Some recipes called for ground pork, others shredded, I opted to slow roast, dice then sauté my pork butt until both tender and slightly crisp. I think ground meat compromises the integrity and texture of the dish. And, for me, shredded pork wasn’t enough of a textural contrast to the slippery roasted chiles that would contain it. Most recipes also listed a variety of dry and fresh fruits and spices, I stuck most closely to Zarela’s list for this part of the recipe with some variation.
Another dispute among those who claim to have the most authentic recipes is whether or not one should use heavy cream and/or cream cheese in the nogada sauce. I heeded Chef Yuri’s advice and used only walnuts, sherry, milk and goat cheese so that my sauce would be both simple and as close to the “original” one prepared back in the day.
The last point of contention for many chiles en nogada aficionados is whether or not one should capear/lamprear the chiles, that is, to dip them in whipped egg batter and fry them once they are stuffed. I decided to capear my chiles, because I thought the texture of the crisp exterior would compliment the slippery flesh and because Alex insisted that I do.
So where did this elaborated dish originate, even if we can’t pin down an exact original recipe?

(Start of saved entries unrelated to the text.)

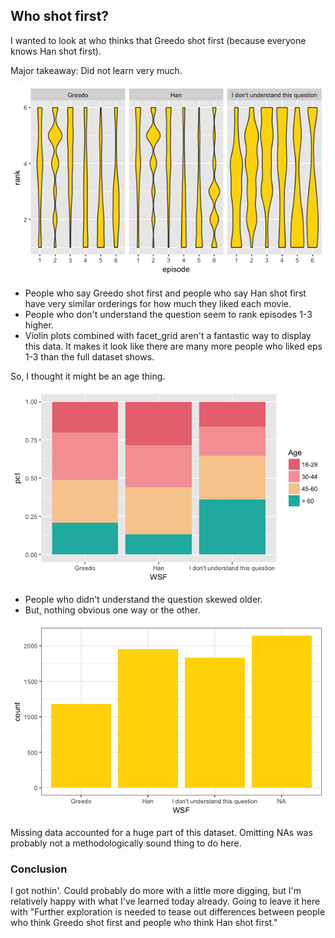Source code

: ## Who shot first?

I wanted to look at who thinks that Greedo shot first (because everyone knows Han shot first).

Major takeaway: Did not learn very much. 

![graph](https://github.com/marialma/TidyTuesday/blob/master/StarWars/eprank.png?raw=true)

* People who say Greedo shot first and people who say Han shot first have very similar orderings for how much they liked each movie. 
* People who don't understand the question seem to rank episodes 1-3 higher. 
* Violin plots combined with facet_grid aren't a fantastic way to display this data. It makes it look like there are many more people who liked eps 1-3 than the full dataset shows.

So, I thought it might be an age thing. 

![ages](https://github.com/marialma/TidyTuesday/blob/master/StarWars/ages.png?raw=true)

* People who didn't understand the question skewed older. 
* But, nothing obvious one way or the other.

![missing](https://github.com/marialma/TidyTuesday/blob/master/StarWars/missingdata.png?raw=true)

Missing data accounted for a huge part of this dataset. Omitting NAs was probably not a methodologically sound thing to do here. 

### Conclusion
I got nothin'. Could probably do more with a little more digging, but I'm relatively happy with what I've learned today already. Going to leave it here with "Further exploration is needed to tease out differences between people who think Greedo shot first and people who think Han shot first."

Historians believe that this artisinal dish was created by either Las Monjas Clarisas or Las Madres Contemplativas Agustinas, nuns of Puebla, as a patriotic dish for Viceroy Agustin de Iturbide. Since then, the dish has continued to be a mes de la patria classic. It boasts the colors of the Mexican flag and thus is prepared every September when the chiles poblanos are their greenest, the pomegranates a ripe juicy red and the walnuts freshly plucked from the trees, just in time for independence day celebrations.
Because making Chiles en Nogada is a special occasion Alex and I invited some of our friends (the foodies and cultural connoisseurs) to kick off the month’s festivities. The patriotic dish was to be the star of the night, and actually could have been the only dish along with one side, but I wanted my guests to enjoy a tremendous Mexican feast. In addition to the chiles I prepared elote y rajas con crema, enchiladas de acelgas y hongos, frijoles negros con chipotle, arroz bandera, ensalada de verduras de Oaxaca, and a flan (more about these recipes later this month)!
My cooking marathon began at 9 am and ended as the first guest arrived (and thankfully helped me finish cooking) at 7 pm. I prepared the Chiles en Nogada in steps while putting together the other dishes throughout the day. I braised the pork for the picadillo in the morning, roasted the poblanos at noon, prepped the the fruit for the picadillo in the afternoon and then finished with the capeado, sauce and garnish at night just before we sat down to eat.
The festivities began at 6:30, everyone enjoying a glass of vino tinto, una botella de Negra Modelo or a sip of Cazadores. I was glad to have my good friend Connie whip up the eggs for the capeado while I fried and Alex so gingerly de-seeded the pomegranates for me! Those Pubelan nuns must have truly had lots of time on their hands because next to the French Pate de Canard en Croute, this is the most involved dish I’ve ever prepared.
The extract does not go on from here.